[pmwiki-users] FW: cookbook "ShellTools" (was: Include specific lines of text on a page)

Mon Jan 21 09:27:38 CST 2008

> Why create separate 'head' and 'tail' markup expressions? Why not just
> one, if one is needed at all?

It could certainly be a single tool.  There's some advantage to keeping a
consistent vocabulary with an existing toolset.  Those who are familiar with
linux have an immediate return on investment rather than going through a
learning curve.  (And there's a higher percentage of linux shell users who
would use these tools as opposed to the general pmwiki public simply due to
the mindset and familiarity.)  But as has been said elsewhere there is no
compelling reason why to keep the same names and options and etc.  For
instance, I lobbied for "grep" but that's already pretty cryptic as opposed
to a more intuitive "find" or "extract-text" or ...

> >> Looking again at the (:include ..:) options I realise that in the
> >> grep.php script I lost the ability to source text not just from whole
> >> pages, but from specified sections.
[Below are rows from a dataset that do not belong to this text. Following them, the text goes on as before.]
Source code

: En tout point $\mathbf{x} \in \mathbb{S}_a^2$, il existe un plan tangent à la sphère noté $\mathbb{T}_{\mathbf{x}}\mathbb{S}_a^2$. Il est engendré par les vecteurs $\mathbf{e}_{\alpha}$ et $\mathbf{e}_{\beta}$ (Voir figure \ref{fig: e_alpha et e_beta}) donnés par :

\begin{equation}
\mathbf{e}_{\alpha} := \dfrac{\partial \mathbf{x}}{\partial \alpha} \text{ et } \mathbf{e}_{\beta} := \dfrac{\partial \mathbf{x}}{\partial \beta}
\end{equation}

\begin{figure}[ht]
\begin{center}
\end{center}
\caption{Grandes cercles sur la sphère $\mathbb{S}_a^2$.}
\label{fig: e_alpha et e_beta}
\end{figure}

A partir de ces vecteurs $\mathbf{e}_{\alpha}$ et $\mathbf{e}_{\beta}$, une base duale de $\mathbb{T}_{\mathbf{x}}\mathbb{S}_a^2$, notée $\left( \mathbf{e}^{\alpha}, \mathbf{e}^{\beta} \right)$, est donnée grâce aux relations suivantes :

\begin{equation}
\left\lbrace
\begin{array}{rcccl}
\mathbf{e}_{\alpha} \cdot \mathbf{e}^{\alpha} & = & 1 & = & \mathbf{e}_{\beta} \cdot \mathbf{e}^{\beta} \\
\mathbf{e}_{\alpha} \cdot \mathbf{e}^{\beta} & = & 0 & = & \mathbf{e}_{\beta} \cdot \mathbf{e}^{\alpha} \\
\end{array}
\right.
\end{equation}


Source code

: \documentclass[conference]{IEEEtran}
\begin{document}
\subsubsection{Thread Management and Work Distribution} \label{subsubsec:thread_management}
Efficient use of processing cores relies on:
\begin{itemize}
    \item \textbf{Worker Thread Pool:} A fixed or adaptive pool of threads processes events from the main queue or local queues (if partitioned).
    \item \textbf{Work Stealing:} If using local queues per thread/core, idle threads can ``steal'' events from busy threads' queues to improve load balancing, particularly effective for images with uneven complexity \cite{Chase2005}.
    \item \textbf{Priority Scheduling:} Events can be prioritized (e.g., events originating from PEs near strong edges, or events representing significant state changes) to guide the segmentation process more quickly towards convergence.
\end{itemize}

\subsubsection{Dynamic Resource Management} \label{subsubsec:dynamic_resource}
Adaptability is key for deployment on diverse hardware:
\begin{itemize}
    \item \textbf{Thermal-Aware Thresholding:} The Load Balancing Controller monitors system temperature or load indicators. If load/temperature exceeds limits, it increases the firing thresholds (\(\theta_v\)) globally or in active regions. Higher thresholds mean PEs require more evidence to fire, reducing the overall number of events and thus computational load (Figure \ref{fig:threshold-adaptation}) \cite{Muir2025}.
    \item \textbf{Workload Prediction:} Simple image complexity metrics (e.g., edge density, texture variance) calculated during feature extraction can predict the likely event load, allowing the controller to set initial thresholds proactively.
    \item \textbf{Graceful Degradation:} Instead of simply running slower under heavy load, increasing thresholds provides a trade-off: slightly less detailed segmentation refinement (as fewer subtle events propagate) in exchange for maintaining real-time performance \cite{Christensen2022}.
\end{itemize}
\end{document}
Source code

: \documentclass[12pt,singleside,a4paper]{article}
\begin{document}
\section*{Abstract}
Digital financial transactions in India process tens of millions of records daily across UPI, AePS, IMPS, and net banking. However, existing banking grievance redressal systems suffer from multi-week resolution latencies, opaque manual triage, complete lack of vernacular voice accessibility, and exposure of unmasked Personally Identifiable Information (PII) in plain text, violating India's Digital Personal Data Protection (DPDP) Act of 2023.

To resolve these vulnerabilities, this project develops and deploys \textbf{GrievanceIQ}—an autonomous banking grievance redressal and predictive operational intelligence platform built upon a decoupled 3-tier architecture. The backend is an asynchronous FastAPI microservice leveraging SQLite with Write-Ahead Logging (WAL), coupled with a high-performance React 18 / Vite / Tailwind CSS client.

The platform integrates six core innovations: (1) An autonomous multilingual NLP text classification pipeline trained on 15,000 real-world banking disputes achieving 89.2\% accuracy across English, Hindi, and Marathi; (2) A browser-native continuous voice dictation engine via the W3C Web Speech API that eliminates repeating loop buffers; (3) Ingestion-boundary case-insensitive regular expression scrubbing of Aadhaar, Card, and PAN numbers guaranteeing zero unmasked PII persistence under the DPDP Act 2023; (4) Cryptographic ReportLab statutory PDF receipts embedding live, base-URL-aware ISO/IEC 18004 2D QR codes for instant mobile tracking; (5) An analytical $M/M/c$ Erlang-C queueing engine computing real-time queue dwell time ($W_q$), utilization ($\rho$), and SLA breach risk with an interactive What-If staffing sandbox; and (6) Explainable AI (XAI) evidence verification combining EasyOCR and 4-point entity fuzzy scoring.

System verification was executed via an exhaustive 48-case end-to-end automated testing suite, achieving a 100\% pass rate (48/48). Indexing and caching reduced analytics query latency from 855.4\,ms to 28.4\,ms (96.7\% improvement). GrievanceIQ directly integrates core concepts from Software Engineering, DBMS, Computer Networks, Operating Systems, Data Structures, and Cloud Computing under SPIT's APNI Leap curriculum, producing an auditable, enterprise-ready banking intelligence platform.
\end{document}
I think it would be useful to gain
> >> that too.
> 
> > This would be a very powerful feature - I have no idea how it's
> implemented,
> > but I've been reading enough of your stuff in the forum to know that you
> are
> > very experienced in that field.  And this may be one of the places where
> it
> > makes a lot of sense to deviate from simple text-file-processing and do
> > something wiki-specific.
> 
> This could be part of the 'head and tail' tool or function.

Certainly it makes sense to reuse code wherever possible.  I have a tendency
in this field to say "the simpler the better" in terms of these tools and
then let the user combine them in complicated ways.  But it may be that this
is counter-intuitive when applied in a pmwiki context and in that case I've
got no problem trying to put together a one-tool-fits-all solution -- but if
we are going that way then it makes sense to move away from the shell
terminology completely -- a grep which combines sed and head and tail is
going to be more confusing to a shell person who expects these names to lead
to the simple-tool-combined-complexly kind of solution.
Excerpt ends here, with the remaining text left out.